> PROBLEM: Copy all the data exactly, except the pictures.

> PROVIDED ENTRIES:
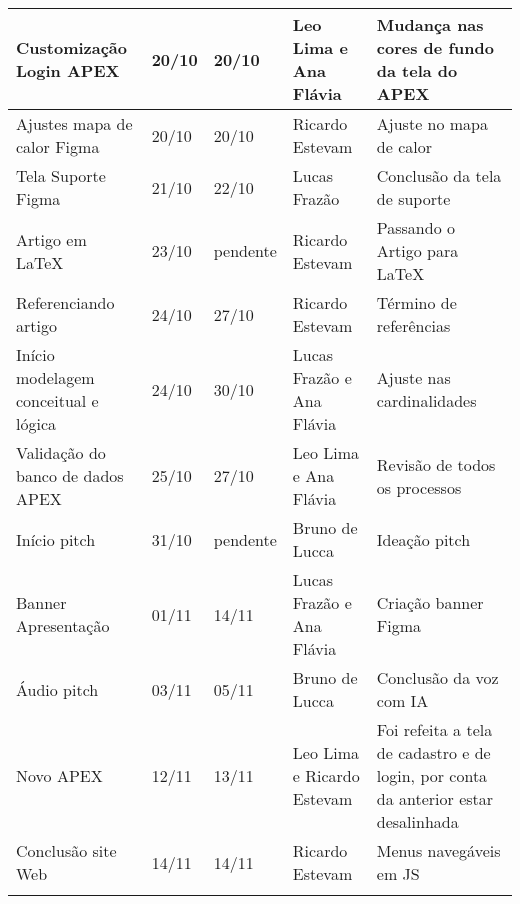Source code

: \documentclass[
landscape,
  a4paper,%
  12pt,%
  english,%
  brazilian,%
]{article}
\begin{document}
\begin{table}[]
{\begin{tabular}{|l|l|l|l|l|}
Customização Login APEX             & 20/10 & 20/10 & Leo Lima e Ana Flávia & Mudança nas cores de fundo da tela do APEX \\ \hline
Ajustes mapa de calor Figma         & 20/10 & 20/10 & Ricardo Estevam & Ajuste no mapa de calor \\ \hline
Tela Suporte Figma                  & 21/10 & 22/10 & Lucas Frazão & Conclusão da tela de suporte \\ \hline
Artigo em LaTeX                     & 23/10 & pendente & Ricardo Estevam & Passando o Artigo para LaTeX \\ \hline
Referenciando artigo                & 24/10 & 27/10 & Ricardo Estevam & Término de referências \\ \hline
Início modelagem conceitual e lógica& 24/10 & 30/10 & Lucas Frazão e Ana Flávia & Ajuste nas cardinalidades \\ \hline
Validação do banco de dados APEX    & 25/10 & 27/10 & Leo Lima e Ana Flávia & Revisão de todos os processos \\ \hline
Início pitch                        & 31/10 & pendente & Bruno de Lucca & Ideação pitch \\ \hline
Banner Apresentação                 & 01/11 & 14/11 & Lucas Frazão e Ana Flávia & Criação banner Figma \\ \hline
Áudio pitch                         & 03/11 & 05/11 & Bruno de Lucca & Conclusão da voz com IA \\ \hline
Novo APEX                           & 12/11 & 13/11 & Leo Lima e Ricardo Estevam & Foi refeita a tela de cadastro e de login, por conta da anterior estar desalinhada \\ \hline
Conclusão site Web                  & 14/11 & 14/11 & Ricardo Estevam & Menus navegáveis em JS \\ \hline
                                    &       &       &                 &  \\ \hline
\end{tabular}
}
\end{table}
\end{document}
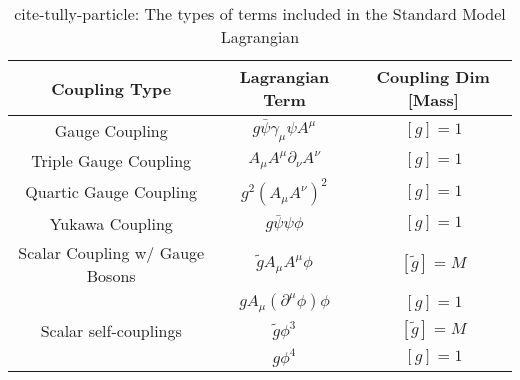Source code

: \begin{center}
\begin{table}[]
\begin{center}
\caption{cite-tully-particle:  The types of terms included in the Standard Model Lagrangian }
\begin{tabular}{ccc}
Coupling Type & Lagrangian Term &  Coupling Dim [Mass]\\
\hline
Gauge Coupling & $g \bar \psi \gamma_\mu \psi A^\mu$ & $[g] = 1$ \\
Triple Gauge Coupling & $A_\mu A^\mu \partial_\nu A^\nu$ & $[g] = 1$ \\
Quartic Gauge Coupling & $g^2 (A_\mu A^\nu)^2$ & $[g] = 1$ \\
Yukawa Coupling & $g \bar \psi \psi \phi$ & $[g] = 1$ \\
Scalar Coupling w/ Gauge Bosons & $\tilde{g} A_\mu A^\mu \phi$ & $[\tilde{g}] = M$ \\
& $g A_\mu(\partial^\mu \phi) \phi$ & $[g] =1$\\
Scalar self-couplings & $\tilde{g}\phi^3$ & $[\tilde{g}] = M$ \\
& $g \phi^4$ & $[g] = 1$ 
\end{tabular}
\label{tab:interactions}
\end{center}
\end{table}
\end{center}
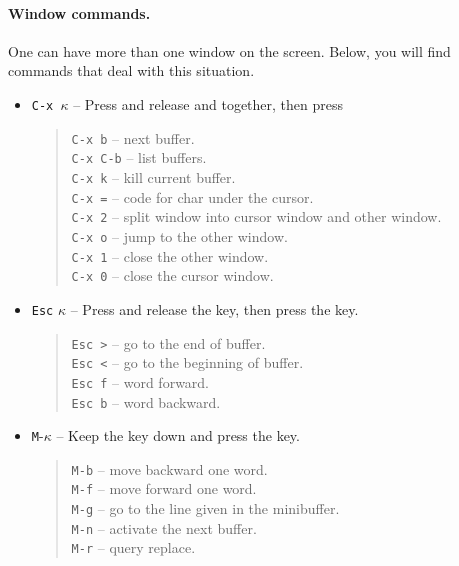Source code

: \documentclass[a4paper,12pt]{book}
\begin{document}
\paragraph{Window commands.} One can have more
than one window on the screen. Below, you will
find commands that deal with this situation.
\begin{itemize}
	\item \verb|C-x |$\kappa$ -- Press and release 
		and  together, then press \keys{$\kappa$} 
		\begin{quote}
			\verb|C-x b| -- next buffer.\\
			\verb|C-x C-b| -- list buffers.\\
			\verb|C-x k| -- kill current buffer.\\
			\verb|C-x =| -- code for char under the cursor.\\
			\verb|C-x 2| -- split window into cursor window and other window.\\
			\verb|C-x o| -- jump to the other window.\\
			\verb|C-x 1| -- close the other window.\\
			\verb|C-x 0| -- close the cursor window.
		\end{quote}
	\item \verb|Esc| $\kappa$ -- Press and release the  key,
		then press the \keys{$\kappa$} key.
		\begin{quote}
			\verb|Esc >| -- go to the end of buffer.\\
			\verb|Esc <| -- go to the beginning of buffer.\\ 
			\verb|Esc f| -- word forward.\\
			\verb|Esc b| -- word backward.\\
		\end{quote}
	\item \verb|M|-$\kappa$ -- Keep the  key
		down and press the \keys{$\kappa$} key.
		\begin{quote}
			\verb|M-b| -- move backward one word.\\
			\verb|M-f| -- move forward one word.\\
			\verb|M-g| -- go to the line given in the minibuffer.\\
			\verb|M-n| -- activate the next buffer.\\
			\verb|M-r| -- query replace.
		\end{quote}
\end{itemize}
\end{document}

> OUTPUT OF THE EXERCISE:
Source code

: \documentclass[
landscape,
  a4paper,%
  12pt,%
  english,%
  brazilian,%
]{article}
\begin{document}
\begin{table}[]
{\begin{tabular}{|l|l|l|l|l|}
Customização Login APEX             & 20/10 & 20/10 & Leo Lima e Ana Flávia & Mudança nas cores de fundo da tela do APEX \\ \hline
Ajustes mapa de calor Figma         & 20/10 & 20/10 & Ricardo Estevam & Ajuste no mapa de calor \\ \hline
Tela Suporte Figma                  & 21/10 & 22/10 & Lucas Frazão & Conclusão da tela de suporte \\ \hline
Artigo em LaTeX                     & 23/10 & pendente & Ricardo Estevam & Passando o Artigo para LaTeX \\ \hline
Referenciando artigo                & 24/10 & 27/10 & Ricardo Estevam & Término de referências \\ \hline
Início modelagem conceitual e lógica& 24/10 & 30/10 & Lucas Frazão e Ana Flávia & Ajuste nas cardinalidades \\ \hline
Validação do banco de dados APEX    & 25/10 & 27/10 & Leo Lima e Ana Flávia & Revisão de todos os processos \\ \hline
Início pitch                        & 31/10 & pendente & Bruno de Lucca & Ideação pitch \\ \hline
Banner Apresentação                 & 01/11 & 14/11 & Lucas Frazão e Ana Flávia & Criação banner Figma \\ \hline
Áudio pitch                         & 03/11 & 05/11 & Bruno de Lucca & Conclusão da voz com IA \\ \hline
Novo APEX                           & 12/11 & 13/11 & Leo Lima e Ricardo Estevam & Foi refeita a tela de cadastro e de login, por conta da anterior estar desalinhada \\ \hline
Conclusão site Web                  & 14/11 & 14/11 & Ricardo Estevam & Menus navegáveis em JS \\ \hline
                                    &       &       &                 &  \\ \hline
\end{tabular}
}
\end{table}
\end{document}
Source code

: \begin{center}
\begin{table}[]
\begin{center}
\caption{cite-tully-particle:  The types of terms included in the Standard Model Lagrangian }
\begin{tabular}{ccc}
Coupling Type & Lagrangian Term &  Coupling Dim [Mass]\\
\hline
Gauge Coupling & $g \bar \psi \gamma_\mu \psi A^\mu$ & $[g] = 1$ \\
Triple Gauge Coupling & $A_\mu A^\mu \partial_\nu A^\nu$ & $[g] = 1$ \\
Quartic Gauge Coupling & $g^2 (A_\mu A^\nu)^2$ & $[g] = 1$ \\
Yukawa Coupling & $g \bar \psi \psi \phi$ & $[g] = 1$ \\
Scalar Coupling w/ Gauge Bosons & $\tilde{g} A_\mu A^\mu \phi$ & $[\tilde{g}] = M$ \\
& $g A_\mu(\partial^\mu \phi) \phi$ & $[g] =1$\\
Scalar self-couplings & $\tilde{g}\phi^3$ & $[\tilde{g}] = M$ \\
& $g \phi^4$ & $[g] = 1$ 
\end{tabular}
\label{tab:interactions}
\end{center}
\end{table}
\end{center}
Source code

: \documentclass[a4paper,12pt]{book}
\begin{document}
\paragraph{Window commands.} One can have more
than one window on the screen. Below, you will
find commands that deal with this situation.
\begin{itemize}
	\item \verb|C-x |$\kappa$ -- Press and release 
		and  together, then press \keys{$\kappa$} 
		\begin{quote}
			\verb|C-x b| -- next buffer.\\
			\verb|C-x C-b| -- list buffers.\\
			\verb|C-x k| -- kill current buffer.\\
			\verb|C-x =| -- code for char under the cursor.\\
			\verb|C-x 2| -- split window into cursor window and other window.\\
			\verb|C-x o| -- jump to the other window.\\
			\verb|C-x 1| -- close the other window.\\
			\verb|C-x 0| -- close the cursor window.
		\end{quote}
	\item \verb|Esc| $\kappa$ -- Press and release the  key,
		then press the \keys{$\kappa$} key.
		\begin{quote}
			\verb|Esc >| -- go to the end of buffer.\\
			\verb|Esc <| -- go to the beginning of buffer.\\ 
			\verb|Esc f| -- word forward.\\
			\verb|Esc b| -- word backward.\\
		\end{quote}
	\item \verb|M|-$\kappa$ -- Keep the  key
		down and press the \keys{$\kappa$} key.
		\begin{quote}
			\verb|M-b| -- move backward one word.\\
			\verb|M-f| -- move forward one word.\\
			\verb|M-g| -- go to the line given in the minibuffer.\\
			\verb|M-n| -- activate the next buffer.\\
			\verb|M-r| -- query replace.
		\end{quote}
\end{itemize}
\end{document}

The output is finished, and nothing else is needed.